### REQUIREMENT
Write out the data word for word and omit every picture.

### EXERCISE MATERIAL
***
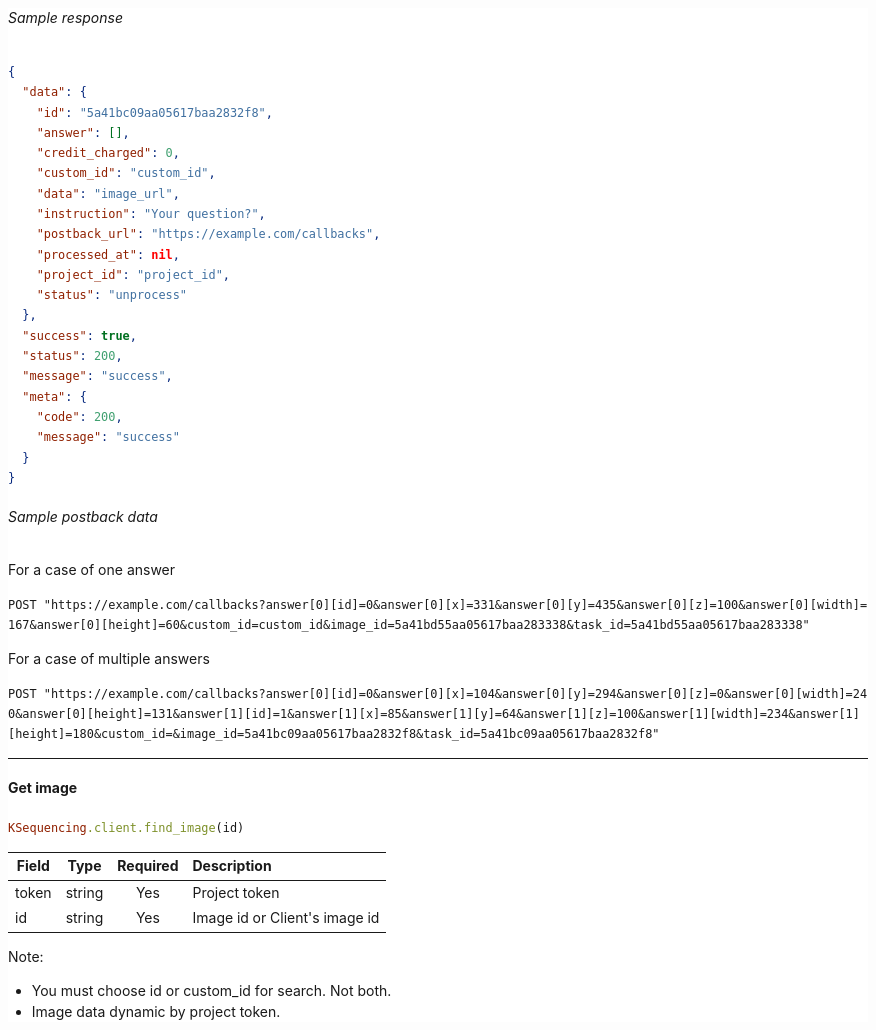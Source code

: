 ###### Sample response
```json
{
  "data": {
    "id": "5a41bc09aa05617baa2832f8",
    "answer": [],
    "credit_charged": 0,
    "custom_id": "custom_id",
    "data": "image_url",
    "instruction": "Your question?",
    "postback_url": "https://example.com/callbacks",
    "processed_at": nil,
    "project_id": "project_id",
    "status": "unprocess"
  },
  "success": true,
  "status": 200,
  "message": "success",
  "meta": {
    "code": 200,
    "message": "success"
  }
}
```

###### Sample postback data

For a case of one answer
```
POST "https://example.com/callbacks?answer[0][id]=0&answer[0][x]=331&answer[0][y]=435&answer[0][z]=100&answer[0][width]=167&answer[0][height]=60&custom_id=custom_id&image_id=5a41bd55aa05617baa283338&task_id=5a41bd55aa05617baa283338"
```

For a case of multiple answers
```
POST "https://example.com/callbacks?answer[0][id]=0&answer[0][x]=104&answer[0][y]=294&answer[0][z]=0&answer[0][width]=240&answer[0][height]=131&answer[1][id]=1&answer[1][x]=85&answer[1][y]=64&answer[1][z]=100&answer[1][width]=234&answer[1][height]=180&custom_id=&image_id=5a41bc09aa05617baa2832f8&task_id=5a41bc09aa05617baa2832f8"
```
---
#### Get image
```ruby
KSequencing.client.find_image(id)
```

| Field        | Type           | Required  | Description |
| ------------- |:-------------:| :----:| :-----|
| token         | string        | Yes   | Project token |
| id            | string        | Yes   | Image id or Client's image id|

Note:
 - You must choose id or custom_id for search. Not both.
 - Image data dynamic by project token.
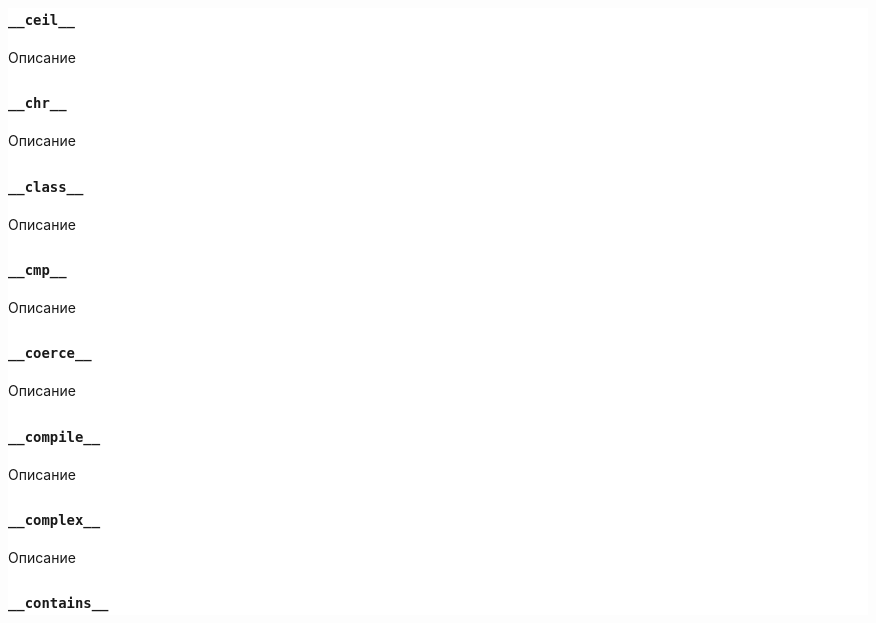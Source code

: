 ### `__ceil__`

Описание

```python

```

### `__chr__`

Описание

```python

```

### `__class__`

Описание

```python

```

### `__cmp__`

Описание

```python

```

### `__coerce__`

Описание

```python

```

### `__compile__`

Описание

```python

```

### `__complex__`

Описание

```python

```

### `__contains__`
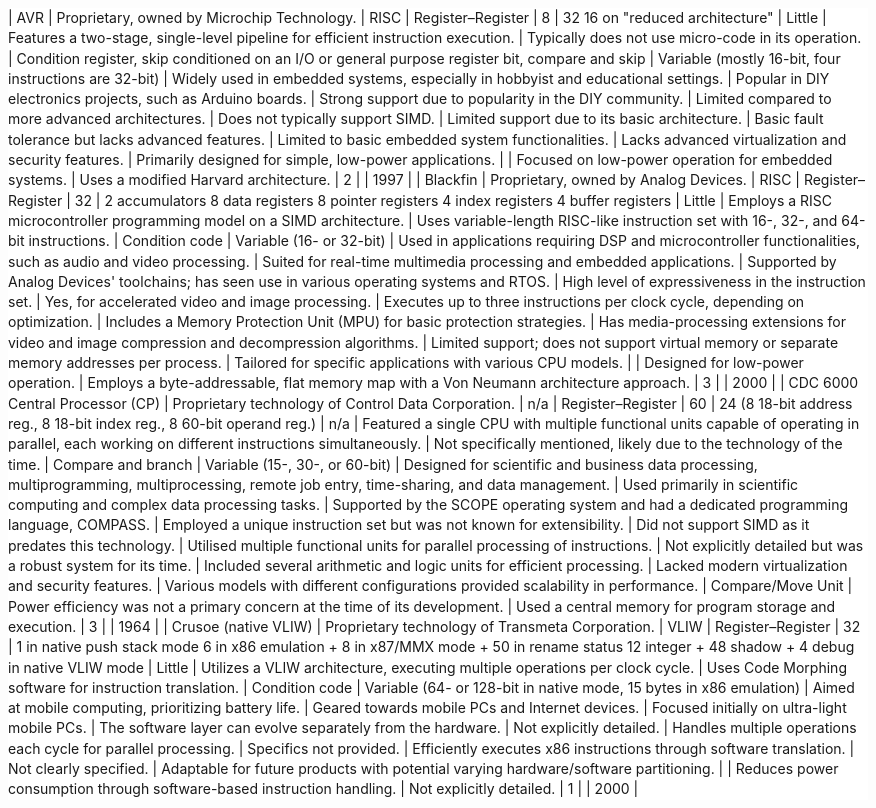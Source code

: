 |   AVR  |   Proprietary, owned by Microchip Technology.  |   RISC  |   Register–Register  |   8  |   32   16 on "reduced architecture"  |   Little  |   Features a two-stage, single-level pipeline for efficient instruction execution.  |   Typically does not use micro-code in its operation.  |   Condition register,   skip conditioned   on an I/O or   general purpose   register bit,   compare and skip  |   Variable (mostly 16-bit, four instructions are 32-bit)  |   Widely used in embedded systems, especially in hobbyist and educational settings.  |   Popular in DIY electronics projects, such as Arduino boards.  |   Strong support due to popularity in the DIY community.  |   Limited compared to more advanced architectures.  |   Does not typically support SIMD.  |   Limited support due to its basic architecture.  |   Basic fault tolerance but lacks advanced features.  |   Limited to basic embedded system functionalities.  |   Lacks advanced virtualization and security features.  |   Primarily designed for simple, low-power applications.  |     |   Focused on low-power operation for embedded systems.  |   Uses a modified Harvard architecture.  |   2  |     |   1997  |
|   Blackfin  |   Proprietary, owned by Analog Devices.  |   RISC  |   Register–Register  |   32  |   2 accumulators   8 data registers   8 pointer registers   4 index registers   4 buffer registers  |   Little  |   Employs a RISC microcontroller programming model on a SIMD architecture.  |   Uses variable-length RISC-like instruction set with 16-, 32-, and 64-bit instructions.  |   Condition code  |   Variable (16- or 32-bit)  |   Used in applications requiring DSP and microcontroller functionalities, such as audio and video processing.  |   Suited for real-time multimedia processing and embedded applications.  |   Supported by Analog Devices' toolchains; has seen use in various operating systems and RTOS.  |   High level of expressiveness in the instruction set.  |   Yes, for accelerated video and image processing.  |   Executes up to three instructions per clock cycle, depending on optimization.  |   Includes a Memory Protection Unit (MPU) for basic protection strategies.  |   Has media-processing extensions for video and image compression and decompression algorithms.  |   Limited support; does not support virtual memory or separate memory addresses per process.  |   Tailored for specific applications with various CPU models.  |     |   Designed for low-power operation.  |   Employs a byte-addressable, flat memory map with a Von Neumann architecture approach.  |   3  |     |   2000  |
|   CDC 6000   Central Processor (CP)  |   Proprietary technology of Control Data Corporation.  |   n/a  |   Register–Register  |   60  |   24 (8 18-bit address reg.,   8 18-bit index reg.,   8 60-bit operand reg.)  |   n/a  |   Featured a single CPU with multiple functional units capable of operating in parallel, each working on different instructions simultaneously.  |   Not specifically mentioned, likely due to the technology of the time.  |   Compare and branch  |   Variable (15-, 30-, or 60-bit)  |   Designed for scientific and business data processing, multiprogramming, multiprocessing, remote job entry, time-sharing, and data management.  |   Used primarily in scientific computing and complex data processing tasks.  |   Supported by the SCOPE operating system and had a dedicated programming language, COMPASS.  |   Employed a unique instruction set but was not known for extensibility.  |   Did not support SIMD as it predates this technology.  |   Utilised multiple functional units for parallel processing of instructions.  |   Not explicitly detailed but was a robust system for its time.  |   Included several arithmetic and logic units for efficient processing.  |   Lacked modern virtualization and security features.  |   Various models with different configurations provided scalability in performance.  |   Compare/Move Unit  |   Power efficiency was not a primary concern at the time of its development.  |   Used a central memory for program storage and execution.  |   3  |     |   1964  |
|   Crusoe   (native VLIW)  |   Proprietary technology of Transmeta Corporation.  |   VLIW  |   Register–Register  |   32  |   1 in native push stack mode 6 in x86 emulation +  8 in x87/MMX mode + 50 in rename status   12 integer + 48 shadow + 4 debug in native VLIW mode  |   Little  |   Utilizes a VLIW architecture, executing multiple operations per clock cycle.  |   Uses Code Morphing software for instruction translation.  |   Condition code  |   Variable (64- or 128-bit in native mode, 15 bytes in x86 emulation)  |   Aimed at mobile computing, prioritizing battery life.  |   Geared towards mobile PCs and Internet devices.  |   Focused initially on ultra-light mobile PCs.  |   The software layer can evolve separately from the hardware.  |   Not explicitly detailed.  |   Handles multiple operations each cycle for parallel processing.  |   Specifics not provided.  |   Efficiently executes x86 instructions through software translation.  |   Not clearly specified.  |   Adaptable for future products with potential varying hardware/software partitioning.  |     |   Reduces power consumption through software-based instruction handling.  |   Not explicitly detailed.  |   1  |     |   2000  |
***
### SOLUTION TO THE EXERCISE
Source code

: ###### Sample response
```json
{
  "data": {
    "id": "5a41bc09aa05617baa2832f8",
    "answer": [],
    "credit_charged": 0,
    "custom_id": "custom_id",
    "data": "image_url",
    "instruction": "Your question?",
    "postback_url": "https://example.com/callbacks",
    "processed_at": nil,
    "project_id": "project_id",
    "status": "unprocess"
  },
  "success": true,
  "status": 200,
  "message": "success",
  "meta": {
    "code": 200,
    "message": "success"
  }
}
```

###### Sample postback data

For a case of one answer
```
POST "https://example.com/callbacks?answer[0][id]=0&answer[0][x]=331&answer[0][y]=435&answer[0][z]=100&answer[0][width]=167&answer[0][height]=60&custom_id=custom_id&image_id=5a41bd55aa05617baa283338&task_id=5a41bd55aa05617baa283338"
```

For a case of multiple answers
```
POST "https://example.com/callbacks?answer[0][id]=0&answer[0][x]=104&answer[0][y]=294&answer[0][z]=0&answer[0][width]=240&answer[0][height]=131&answer[1][id]=1&answer[1][x]=85&answer[1][y]=64&answer[1][z]=100&answer[1][width]=234&answer[1][height]=180&custom_id=&image_id=5a41bc09aa05617baa2832f8&task_id=5a41bc09aa05617baa2832f8"
```
---
#### Get image
```ruby
KSequencing.client.find_image(id)
```

| Field        | Type           | Required  | Description |
| ------------- |:-------------:| :----:| :-----|
| token         | string        | Yes   | Project token |
| id            | string        | Yes   | Image id or Client's image id|

Note:
 - You must choose id or custom_id for search. Not both.
 - Image data dynamic by project token.
Source code

: ### `__ceil__`

Описание

```python

```

### `__chr__`

Описание

```python

```

### `__class__`

Описание

```python

```

### `__cmp__`

Описание

```python

```

### `__coerce__`

Описание

```python

```

### `__compile__`

Описание

```python

```

### `__complex__`

Описание

```python

```

### `__contains__`
Source code

: |   AVR  |   Proprietary, owned by Microchip Technology.  |   RISC  |   Register–Register  |   8  |   32   16 on "reduced architecture"  |   Little  |   Features a two-stage, single-level pipeline for efficient instruction execution.  |   Typically does not use micro-code in its operation.  |   Condition register,   skip conditioned   on an I/O or   general purpose   register bit,   compare and skip  |   Variable (mostly 16-bit, four instructions are 32-bit)  |   Widely used in embedded systems, especially in hobbyist and educational settings.  |   Popular in DIY electronics projects, such as Arduino boards.  |   Strong support due to popularity in the DIY community.  |   Limited compared to more advanced architectures.  |   Does not typically support SIMD.  |   Limited support due to its basic architecture.  |   Basic fault tolerance but lacks advanced features.  |   Limited to basic embedded system functionalities.  |   Lacks advanced virtualization and security features.  |   Primarily designed for simple, low-power applications.  |     |   Focused on low-power operation for embedded systems.  |   Uses a modified Harvard architecture.  |   2  |     |   1997  |
|   Blackfin  |   Proprietary, owned by Analog Devices.  |   RISC  |   Register–Register  |   32  |   2 accumulators   8 data registers   8 pointer registers   4 index registers   4 buffer registers  |   Little  |   Employs a RISC microcontroller programming model on a SIMD architecture.  |   Uses variable-length RISC-like instruction set with 16-, 32-, and 64-bit instructions.  |   Condition code  |   Variable (16- or 32-bit)  |   Used in applications requiring DSP and microcontroller functionalities, such as audio and video processing.  |   Suited for real-time multimedia processing and embedded applications.  |   Supported by Analog Devices' toolchains; has seen use in various operating systems and RTOS.  |   High level of expressiveness in the instruction set.  |   Yes, for accelerated video and image processing.  |   Executes up to three instructions per clock cycle, depending on optimization.  |   Includes a Memory Protection Unit (MPU) for basic protection strategies.  |   Has media-processing extensions for video and image compression and decompression algorithms.  |   Limited support; does not support virtual memory or separate memory addresses per process.  |   Tailored for specific applications with various CPU models.  |     |   Designed for low-power operation.  |   Employs a byte-addressable, flat memory map with a Von Neumann architecture approach.  |   3  |     |   2000  |
|   CDC 6000   Central Processor (CP)  |   Proprietary technology of Control Data Corporation.  |   n/a  |   Register–Register  |   60  |   24 (8 18-bit address reg.,   8 18-bit index reg.,   8 60-bit operand reg.)  |   n/a  |   Featured a single CPU with multiple functional units capable of operating in parallel, each working on different instructions simultaneously.  |   Not specifically mentioned, likely due to the technology of the time.  |   Compare and branch  |   Variable (15-, 30-, or 60-bit)  |   Designed for scientific and business data processing, multiprogramming, multiprocessing, remote job entry, time-sharing, and data management.  |   Used primarily in scientific computing and complex data processing tasks.  |   Supported by the SCOPE operating system and had a dedicated programming language, COMPASS.  |   Employed a unique instruction set but was not known for extensibility.  |   Did not support SIMD as it predates this technology.  |   Utilised multiple functional units for parallel processing of instructions.  |   Not explicitly detailed but was a robust system for its time.  |   Included several arithmetic and logic units for efficient processing.  |   Lacked modern virtualization and security features.  |   Various models with different configurations provided scalability in performance.  |   Compare/Move Unit  |   Power efficiency was not a primary concern at the time of its development.  |   Used a central memory for program storage and execution.  |   3  |     |   1964  |
|   Crusoe   (native VLIW)  |   Proprietary technology of Transmeta Corporation.  |   VLIW  |   Register–Register  |   32  |   1 in native push stack mode 6 in x86 emulation +  8 in x87/MMX mode + 50 in rename status   12 integer + 48 shadow + 4 debug in native VLIW mode  |   Little  |   Utilizes a VLIW architecture, executing multiple operations per clock cycle.  |   Uses Code Morphing software for instruction translation.  |   Condition code  |   Variable (64- or 128-bit in native mode, 15 bytes in x86 emulation)  |   Aimed at mobile computing, prioritizing battery life.  |   Geared towards mobile PCs and Internet devices.  |   Focused initially on ultra-light mobile PCs.  |   The software layer can evolve separately from the hardware.  |   Not explicitly detailed.  |   Handles multiple operations each cycle for parallel processing.  |   Specifics not provided.  |   Efficiently executes x86 instructions through software translation.  |   Not clearly specified.  |   Adaptable for future products with potential varying hardware/software partitioning.  |     |   Reduces power consumption through software-based instruction handling.  |   Not explicitly detailed.  |   1  |     |   2000  |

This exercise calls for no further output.